Naturalmente me estoy refiriendo a la actividad cultural creada, organizada o gestionada por las administraciones públicas. Y a ambos lados de tan amplio y diverso asunto, ya sea como instigadores y/o como gestores finales, todos nos hemos tenido que enfrentar, en el ejercicio del trabajo cultural, a ideas preconcebidas que resultan muy negativas para nuestra labor y para el resultado final de las programaciones. Esta banalización de nuestras profesiones la explica excelentemente Gerardo Neugovsen en este post.

respeto

Esas ideas se patentizan perfectamente en esa expresión tan recurrente de ¡Al fin y al cabo de cultura sabemos todos! Yo la he oído en boca de altos, altísimos, cargos. Evidentemente de cultura sabemos todos; es nuestra, nosotros la heredamos, transformamos y transmitimos, y no queremos sustraernos a participar en la labor común de construirla y compartirla. Pero, claro, ellos se refieren a otra cosa; lo que quieren institucionalizar es la idea de que cualquier persona que haya sido usuaria, creadora o consumidora de actos culturales, al menos una vez, ha desarrollado capacidades para gestionar cualquier ámbito de la misma. Este criterio universaliza y vulgariza de manera perversa a la gestión cultural pues es difícil encontrar a alguien que no lea, pinte o escriba, filme o fotografíe, escuche música, baile, vaya al cine, al teatro o al circo, visite museos y exposiciones o consulte un archivo, entre otras actividades posibles.

Siempre he pensado que los dirigentes en las organizaciones públicas deben tener formación técnica relacionada con el ramo en el que ejerzan, y si entendemos que para otros sectores esto es válido, tanto o más debe serlo en otros ámbitos de la Administración.

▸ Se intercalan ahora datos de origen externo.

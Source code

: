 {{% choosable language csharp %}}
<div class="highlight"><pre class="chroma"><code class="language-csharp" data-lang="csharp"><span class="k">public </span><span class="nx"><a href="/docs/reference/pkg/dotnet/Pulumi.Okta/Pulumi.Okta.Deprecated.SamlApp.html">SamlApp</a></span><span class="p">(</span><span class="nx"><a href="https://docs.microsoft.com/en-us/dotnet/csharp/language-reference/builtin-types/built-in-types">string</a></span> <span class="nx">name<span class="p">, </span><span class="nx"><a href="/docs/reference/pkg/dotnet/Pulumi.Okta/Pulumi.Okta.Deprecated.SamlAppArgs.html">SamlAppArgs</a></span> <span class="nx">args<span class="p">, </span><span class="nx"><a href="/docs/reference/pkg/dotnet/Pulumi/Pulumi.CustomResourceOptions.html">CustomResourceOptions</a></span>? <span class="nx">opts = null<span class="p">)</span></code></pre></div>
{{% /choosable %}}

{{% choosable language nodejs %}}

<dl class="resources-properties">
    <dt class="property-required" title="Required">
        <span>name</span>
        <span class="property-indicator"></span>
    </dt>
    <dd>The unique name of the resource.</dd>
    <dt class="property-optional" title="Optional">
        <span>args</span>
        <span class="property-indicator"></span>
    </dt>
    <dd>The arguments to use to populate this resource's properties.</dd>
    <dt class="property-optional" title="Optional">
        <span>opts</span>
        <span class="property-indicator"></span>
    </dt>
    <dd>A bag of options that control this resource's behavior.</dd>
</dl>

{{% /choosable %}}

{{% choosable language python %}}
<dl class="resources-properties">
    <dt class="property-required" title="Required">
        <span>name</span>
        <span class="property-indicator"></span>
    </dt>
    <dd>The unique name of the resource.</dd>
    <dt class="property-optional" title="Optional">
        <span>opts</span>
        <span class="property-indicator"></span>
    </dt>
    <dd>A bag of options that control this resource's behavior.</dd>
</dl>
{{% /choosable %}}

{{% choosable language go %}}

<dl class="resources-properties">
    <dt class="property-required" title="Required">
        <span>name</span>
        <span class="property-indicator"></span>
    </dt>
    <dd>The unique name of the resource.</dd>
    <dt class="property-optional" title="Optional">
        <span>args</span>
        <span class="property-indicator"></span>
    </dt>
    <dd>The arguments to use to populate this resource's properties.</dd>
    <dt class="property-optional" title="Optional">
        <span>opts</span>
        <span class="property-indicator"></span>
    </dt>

Claro que contra esto hay criterios y opiniones diversas y siempre hay alguien que se encarga de apuntar la existencia de grandes gestores con capacidad de organizar y dirigir excelentes equipos de trabajo, independientemente del ámbito en el que desarrollan su gestión. Para mí este tipo de personas no existe y la leyenda de su existencia deriva, por ejemplo, de mitos como el de SuperLópez, aquel ingeniero español que se convirtió, por mor del márketing, en el modelo español de gestión. La leyenda del supergestor, en definitiva, es otra trampa de los mediocres y de los que culebrean entre el poder político para acumular puestos directivos y margen de decisión, y creo que está relacionada con el desprecio político al funcionario, con el deseo de los partidos de manipular la Administración. 

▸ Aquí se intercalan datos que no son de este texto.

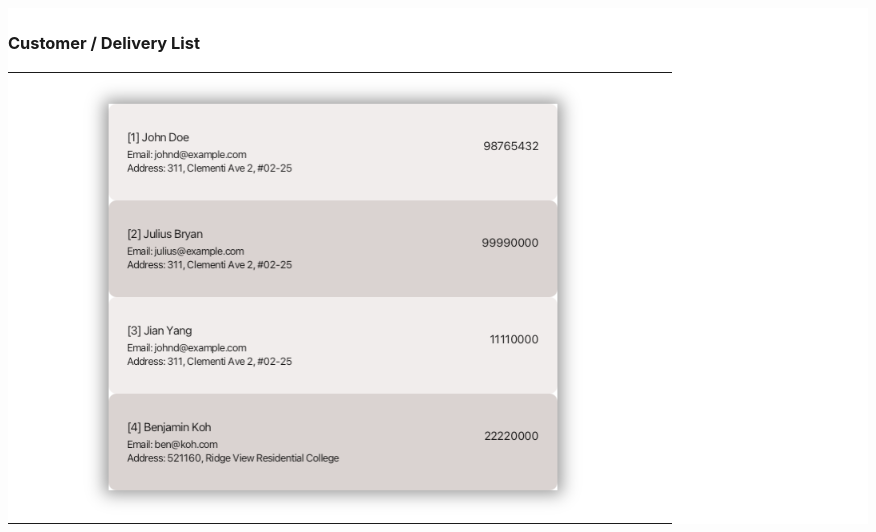 <div style="page-break-after: always;"></div>

### </br>Customer / Delivery List

<table class="images" style="border:0px solid white; width:100%; text-align: center">
    <tr style="width:100%;border: 0;">
        <td>
            <img src="images/getting-started/customer_list_cropped.png" style="width: 80%;display: block; margin: 0 auto;">
        </td>
        <td>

Y como de cultura sabíamos todos hemos seguido un modelo basado, con demasiada frecuencia, en imitaciones y en soluciones fáciles. Esto significa que un criterio habitual de trabajo en el mundo de la cultura haya sido la sublimación del “que inventen ellos”, de modo que lo que le funciona al vecino a nosotros también nos funcionará. Y esta manera de actuar se ha visto favorecida por una escasez de análisis crítico por parte de los profesionales (ya sea por indolencia, ya sea por interés, ya sea por incapacidad para encontrar canales de expresión) y parece ser nulo por parte de lo usuarios. Al final ha primado el interés político por encima de otros principios -que todos conocemos o deberíamos conocer y reclamar-, y se han creado infraestructuras y soluciones sin viabilidad técnica, excesivamente condicionadas por lo impactante y lo fácilmente explotable como producto electoralista. Por este motivo los supergestores se han venido arrojando en brazos de quienes podían proporcionar de manera “limpia” y rápida la actividad cultural; eso sí a costa de no disponer de techos de gasto, con tramitaciones a menudo opacas, y con una irracionalidad nunca sostenible.

Por eso denuncio la escasez de profesionales entre los cuadros directivos que gestionan la cultura en las administraciones públicas y manifiesto que esto sucede porque quienes los eligen no nos respetan. En los momentos que corren estoy convencido de que ha llegado la hora de los técnicos y de los profesionales, pues solamente nuestro trabajo y nuestra formación técnica pueden conseguir que la cultura salga del abismo en el que se encuentra. Demandemos respeto para nuestra labor y para la de nuestros colegas en su carácter de gestores culturales profesionales, fomentemos el debate sobre la gestión profesional de la cultura a través de múltiples canales, que los hay, y digamos a las administraciones que sabemos lo que están haciendo y que no lo vamos a permitir por más tiempo.